Hace unos días viajé a Madrid en tren. Iba en el vagón 18, llAmado Coche en Silencio. Sí, ya sé que adivinan por dónde van los tiros, pero esperen, por favor, unas líneas más. En efecto, sí, una señora (es un decir) nos puso a cien a todos los viajeros del vagón porque, mientras unos salieron a la plataforma para llamar con sus móviles, y otros musitaban en sus conversaciones, la señora se empecinó en hacernos a todos partícipes de su conversación, muy clasista, por cierto (hablaba con su madre sobre la asistenta).

Podríamos quizá hacer una reflexión caritativa y pensar que, en realidad, la pobre mujer hablaba de tal modo porque era parcialmente sorda. Pero, analizado con atención, no se trataba de un problema de volumen sino, más bien, de tono, de timbre y de prosodia (melodía). Era el modo de usar la voz y no tanto los decibelios lo que creaba malestar a su alrededor. Se trataba de una voz bronca, recriminatoria, autoritaria, rancia, en suma. La voz. Aquí quería llegar.

¿SE HAN DETENIDO a pensar qué importante es para nuestra comunicación, pública y privada, saber manejar de modo adecuado esa herramienta portentosa que es la voz humana? Cuando se menciona el importante papel que desempeña la voz como mecanismo de comunicación, tendemos a pensar que la relevancia de ese instrumento comunicativo de primer orden atañe estrictamente a los personajes públicos: actores, políticos, hombres y mujeres directivas con proyección pública, científicos y científicas presentes en los medios audiovisuales (estos, menos; ellas, casi testimonialmente) y, sobre todo, periodistas de radio y de televisión.

Pero, no; qué va. Usar la voz de manera reflexiva y conveniente es igualmente importante para todos nosotros, ciudadanos corrientes. Lo es, claro, en nuestras comunicaciones en público, cuando participamos en una reunión (aunque sea la de escalera --estas suelen ser las más difíciles--) o presentamos un proyecto a un grupo, etcétera.

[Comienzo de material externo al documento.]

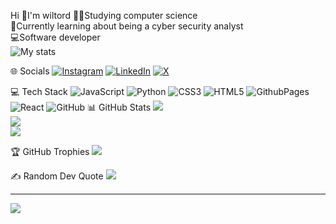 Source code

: Hi 👋I'm wiltord 
🧑‍💻Studying computer science<br/>
🔐Currently learning about being a cyber security analyst<br/>
💻Software developer<br/>
![My stats](https://github-readme-stats.vercel.app/api?username=Wiltord-Ichingwa&theme=transparent&show_icons=true)<br/>

🌐 Socials
[![Instagram](https://img.shields.io/badge/Instagram-%23E4405F.svg?logo=Instagram&logoColor=white)](https://instagram.com/Willy_havertz ) [![LinkedIn](https://img.shields.io/badge/LinkedIn-%230077B5.svg?logo=linkedin&logoColor=white)](https://linkedin.com/in/Wiltord) [![X](https://img.shields.io/badge/X-black.svg?logo=X&logoColor=white)](https://x.com/@shon_havertz) 

💻 Tech Stack
![JavaScript](https://img.shields.io/badge/javascript-%23323330.svg?style=for-the-badge&logo=javascript&logoColor=%23F7DF1E) ![Python](https://img.shields.io/badge/python-3670A0?style=for-the-badge&logo=python&logoColor=ffdd54) ![CSS3](https://img.shields.io/badge/css3-%231572B6.svg?style=for-the-badge&logo=css3&logoColor=white) ![HTML5](https://img.shields.io/badge/html5-%23E34F26.svg?style=for-the-badge&logo=html5&logoColor=white) ![GithubPages](https://img.shields.io/badge/github%20pages-121013?style=for-the-badge&logo=github&logoColor=white) ![React](https://img.shields.io/badge/react-%2320232a.svg?style=for-the-badge&logo=react&logoColor=%2361DAFB) ![GitHub](https://img.shields.io/badge/github-%23121011.svg?style=for-the-badge&logo=github&logoColor=white)
📊 GitHub Stats
![](https://github-readme-stats.vercel.app/api?username=Wiltord-Ichingwa&theme=radical&hide_border=true&include_all_commits=false&count_private=false)<br/>
![](https://github-readme-streak-stats.herokuapp.com/?user=Wiltord-Ichingwa&theme=radical&hide_border=true)<br/>
![](https://github-readme-stats.vercel.app/api/top-langs/?username=Wiltord-Ichingwa&theme=radical&hide_border=true&include_all_commits=false&count_private=false&layout=compact)

🏆 GitHub Trophies
![](https://github-profile-trophy.vercel.app/?username=Wiltord-Ichingwa&theme=radical&no-frame=true&no-bg=true&margin-w=4)

✍️ Random Dev Quote
![](https://quotes-github-readme.vercel.app/api?type=vetical&theme=radical)

---
[![](https://visitcount.itsvg.in/api?id=Wiltord-Ichingwa&icon=0&color=0)](https://visitcount.itsvg.in)

<!-- Proudly created with GPRM ( https://gprm.itsvg.in ) -->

Y lo es igualmente -quizá más- en nuestras interacciones privadas, cuando hablamos con nuestra pareja, hijos, familia, nuestros amigos y colegas. El modo de usar nuestra voz puede ayudarnos a resolver conflictos, a invitar a los demás a la cooperación amable…

O, por el contrario, nos puede llevar a crear situaciones tirantes, a perder la confianza de los demás y a resquebrajar relaciones.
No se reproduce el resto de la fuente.